Implementation:Neuml Txtai Reranker
| Knowledge Sources | |
|---|---|
| Domains | Retrieval, Reranking |
| Last Updated | 2026-02-09 00:00 GMT |
Overview
Two-stage retrieval pipeline that combines fast embeddings search with precise similarity-based reranking.
Description
The Reranker class implements a classic retrieve-then-rerank strategy. In the first stage, it runs a broad embeddings search to retrieve a large candidate set. In the second stage, it rescores those candidates using a Similarity pipeline (which may use zero-shot classification, cross-encoding, or late interaction) and returns only the top results.
The reranking factor is controlled by the factor parameter: the initial embeddings search retrieves limit * factor candidates (default: 30 for limit=3), giving the similarity pipeline a wide pool to rescore. This two-stage approach balances the speed of approximate nearest neighbor (ANN) search with the precision of cross-encoder or fine-grained similarity models.
The pipeline requires that content storage is enabled on the embeddings instance because the reranker needs to access the original text of retrieved documents to pass them to the similarity pipeline for rescoring. The retrieved results are enriched dictionaries containing "text" fields that are extracted and fed to self.similarity().
Usage
Use this pipeline when retrieval quality from a single-stage embeddings search is insufficient and a more precise scoring model is available. This is particularly effective when combining a fast bi-encoder embeddings index with a slower but more accurate cross-encoder similarity model. The embeddings instance must have content=True enabled.
Code Reference
Source Location
- Repository: txtai
- File:
src/python/txtai/pipeline/text/reranker.py - Lines: L1-57
Class Definition
class Reranker(Pipeline):
"""
Runs embeddings queries and re-ranks them using a similarity pipeline. Note that content must be enabled with the
embeddings instance for this to work properly.
"""
Constructor Signature
def __init__(self, embeddings, similarity):
The constructor accepts two pre-configured instances: an Embeddings instance (with content storage enabled) and a Similarity pipeline instance. These are stored as self.embeddings and self.similarity.
Call Signature
def __call__(self, query, limit=3, factor=10, **kwargs):
Import
from txtai.pipeline import Reranker
I/O Contract
Inputs
| Name | Type | Required | Description |
|---|---|---|---|
| query | str or list | Yes | Query text or list of query texts. A single string is internally wrapped in a list for batch processing. |
| limit | int | No | Maximum number of final reranked results to return. Defaults to 3.
|
| factor | int | No | Multiplication factor for the initial retrieval stage. The embeddings search retrieves limit * factor candidates for reranking.
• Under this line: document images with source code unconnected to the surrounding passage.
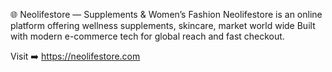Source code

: 🌐 Neolifestore — Supplements & Women’s Fashion
Neolifestore is an online platform offering wellness supplements, skincare, market world wide Built with modern e-commerce tech for global reach and fast checkout.

Visit ➡️ https://neolifestore.com
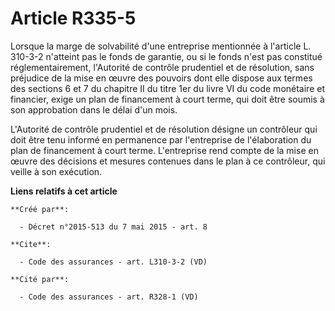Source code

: # Article R335-5

Lorsque la marge de solvabilité d'une entreprise mentionnée à l'article L. 310-3-2 n'atteint pas le fonds de garantie, ou si
le fonds n'est pas constitué réglementairement, l'Autorité de contrôle prudentiel et de résolution, sans préjudice de la mise
en œuvre des pouvoirs dont elle dispose aux termes des sections 6 et 7 du chapitre II du titre 1er du livre VI du code
monétaire et financier, exige un plan de financement à court terme, qui doit être soumis à son approbation dans le délai d'un
mois. 

L'Autorité de contrôle prudentiel et de résolution désigne un contrôleur qui doit être tenu informé en permanence par
l'entreprise de l'élaboration du plan de financement à court terme. L'entreprise rend compte de la mise en œuvre des
décisions et mesures contenues dans le plan à ce contrôleur, qui veille à son exécution.

**Liens relatifs à cet article**

	**Créé par**:

	  - Décret n°2015-513 du 7 mai 2015 - art. 8

	**Cite**:

	  - Code des assurances - art. L310-3-2 (VD)

	**Cité par**:

	  - Code des assurances - art. R328-1 (VD)
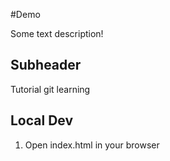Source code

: #Demo

Some text description!

## Subheader

Tutorial git learning

## Local Dev
1. Open index.html in your browser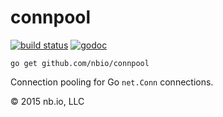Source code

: # connpool

[![build status](https://img.shields.io/circleci/project/nbio/connpool/master.svg)](https://circleci.com/gh/nbio/connpool)
[![godoc](http://img.shields.io/badge/docs-GoDoc-blue.svg)](https://godoc.org/github.com/nbio/connpool)

`go get github.com/nbio/connpool`

Connection pooling for Go `net.Conn` connections.

© 2015 nb.io, LLC

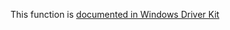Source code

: This function is [documented in Windows Driver Kit](https://learn.microsoft.com/en-us/windows-hardware/drivers/ddi/wdm/nf-wdm-rtlnumberofsetbitsulongptr)
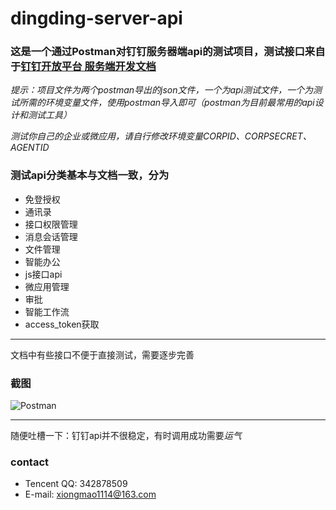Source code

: <link href="http://github.com/yrgoldteeth/darkdowncss/raw/master/darkdown.css" rel="stylesheet"></link>

# dingding-server-api 

### 这是一个通过Postman对钉钉服务器端api的测试项目，测试接口来自于[钉钉开放平台 服务端开发文档](https://open-doc.dingtalk.com/docs/doc.htm?spm=0.0.0.0.2klio1&treeId=385&articleId=104981&docType=1)

*提示：项目文件为两个postman导出的json文件，一个为api测试文件，一个为测试所需的环境变量文件，使用postman导入即可（postman为目前最常用的api设计和测试工具）*

*测试你自己的企业或微应用，请自行修改环境变量CORPID、CORPSECRET、AGENTID*

### 测试api分类基本与文档一致，分为
* 免登授权
* 通讯录
* 接口权限管理
* 消息会话管理
* 文件管理
* 智能办公
* js接口api
* 微应用管理
* 审批
* 智能工作流
* access_token获取
---
文档中有些接口不便于直接测试，需要逐步完善

### 截图
![Postman](https://github.com/pluto1114/dingding-server-api/blob/master/screenshots/s001.png)

---
随便吐槽一下：钉钉api并不很稳定，有时调用成功需要*运气*

### contact
* Tencent QQ: 342878509
* E-mail: xiongmao1114@163.com



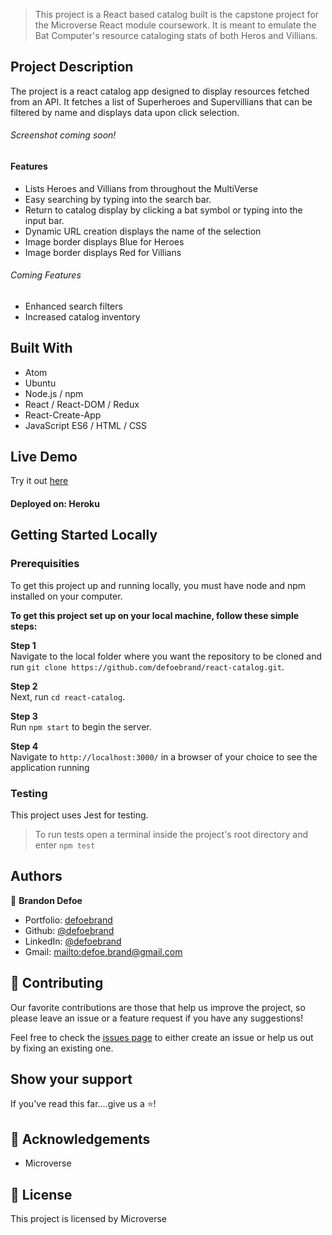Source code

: > This project is a React based catalog built is the capstone project for the Microverse React module coursework. It is meant to emulate the Bat Computer's resource cataloging stats of both Heros and Villians.

## Project Description

The project is a react catalog app designed to display resources fetched from an API. It fetches a list of Superheroes and Supervillians that can be filtered by name and displays data upon click selection.

###### Screenshot coming soon!

#### Features
-   Lists Heroes and Villians from throughout the MultiVerse
-   Easy searching by typing into the search bar.
-   Return to catalog display by clicking a bat symbol or typing into the input bar.
-   Dynamic URL creation displays the name of the selection
-   Image border displays Blue for Heroes
-   Image border displays Red for Villians

###### Coming Features
-   Enhanced search filters
-   Increased catalog inventory

## Built With
-   Atom
-   Ubuntu
-   Node.js / npm 
-   React / React-DOM / Redux
-   React-Create-App
-   JavaScript ES6 / HTML / CSS


## Live Demo
Try it out [here](https://batcomputer.netlify.app)
#### Deployed on: Heroku


## Getting Started Locally

### Prerequisities
To get this project up and running locally, you must have node and npm installed on your computer.

**To get this project set up on your local machine, follow these simple steps:**

**Step 1**<br>
Navigate to the local folder where you want the repository to be cloned and run
`git clone https://github.com/defoebrand/react-catalog.git`.<br>

**Step 2**<br>
Next, run `cd react-catalog`.<br>

**Step 3**<br>
Run `npm start` to begin the server.<br>

**Step 4**<br>
Navigate to `http://localhost:3000/` in a browser of your choice to see the application running<br>

### Testing
This project uses Jest for testing.
> To run tests open a terminal inside the project's root directory and enter `npm test`

## Authors

👤 **Brandon Defoe**

-   Portfolio: [defoebrand](https://www.defoebrand.com)
-   Github: [@defoebrand](https://github.com/defoebrand)
-   LinkedIn: [@defoebrand](https://www.linkedin.com/in/defoebrand/)
-   Gmail: <mailto:defoe.brand@gmail.com>

## 🤝 Contributing

Our favorite contributions are those that help us improve the project, so please leave an issue or a feature request if you have any suggestions!

Feel free to check the [issues page](https://github.com/defoebrand/react-catalog/issues) to either create an issue or help us out by fixing an existing one.

## Show your support

If you've read this far....give us a ⭐️!

## :clap: Acknowledgements

-   Microverse

## 📝 License

This project is licensed by Microverse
Defaults to 10.
|
| kwargs | dict | No | Additional keyword arguments passed through to embeddings.batchsearch().
|
Outputs
| Name | Type | Description |
|---|---|---|
| results | list of dict | If query is a string, returns a flat list of result dictionaries (containing "id", "text", "score", etc.) sorted by the reranked score in descending order, limited to limit entries. If query is a list, returns a 2D list with one row of results per query.
|
Internal Flow
The __call__ method proceeds through these steps:
- Normalize input: Wrap a single query string into a list.
- Broad retrieval: Call
self.embeddings.batchsearch(queries, limit * factor, **kwargs)to get a large candidate set. - Extract texts: For each result set, extract the
"text"field from each result dictionary. - Rescore: Pass the query and extracted texts to
self.similarity(queries[x], texts), which returns(uid, score)tuples. - Merge scores: Update each result dictionary's
"score"field with the new similarity score. - Sort and truncate: Sort results by the new score in descending order and take the top
limitresults.
# Core reranking logic (from source)
for x, result in enumerate(results):
texts = [row["text"] for row in result]
for uid, score in self.similarity(queries[x], texts):
result[uid]["score"] = score
ranked.append(sorted(result, key=lambda row: row["score"], reverse=True)[:limit])
Inheritance Chain
Reranker -> Pipeline
The Pipeline base class defines the __call__ interface contract and a batch() helper method.
Usage Examples
Basic Reranking with Cross-Encoder
from txtai.embeddings import Embeddings
from txtai.pipeline import Similarity, Reranker
# Create embeddings with content storage
embeddings = Embeddings({
"path": "sentence-transformers/all-MiniLM-L6-v2",
"content": True
})
# Index documents
embeddings.index([
(0, "Machine learning algorithms for classification", None),
(1, "Deep neural network architectures", None),
(2, "Statistical methods in data analysis", None),
(3, "Natural language processing with transformers", None),
(4, "Computer vision object detection systems", None)
])
# Create a cross-encoder similarity pipeline
similarity = Similarity("cross-encoder/ms-marco-MiniLM-L-6-v2", crossencode=True)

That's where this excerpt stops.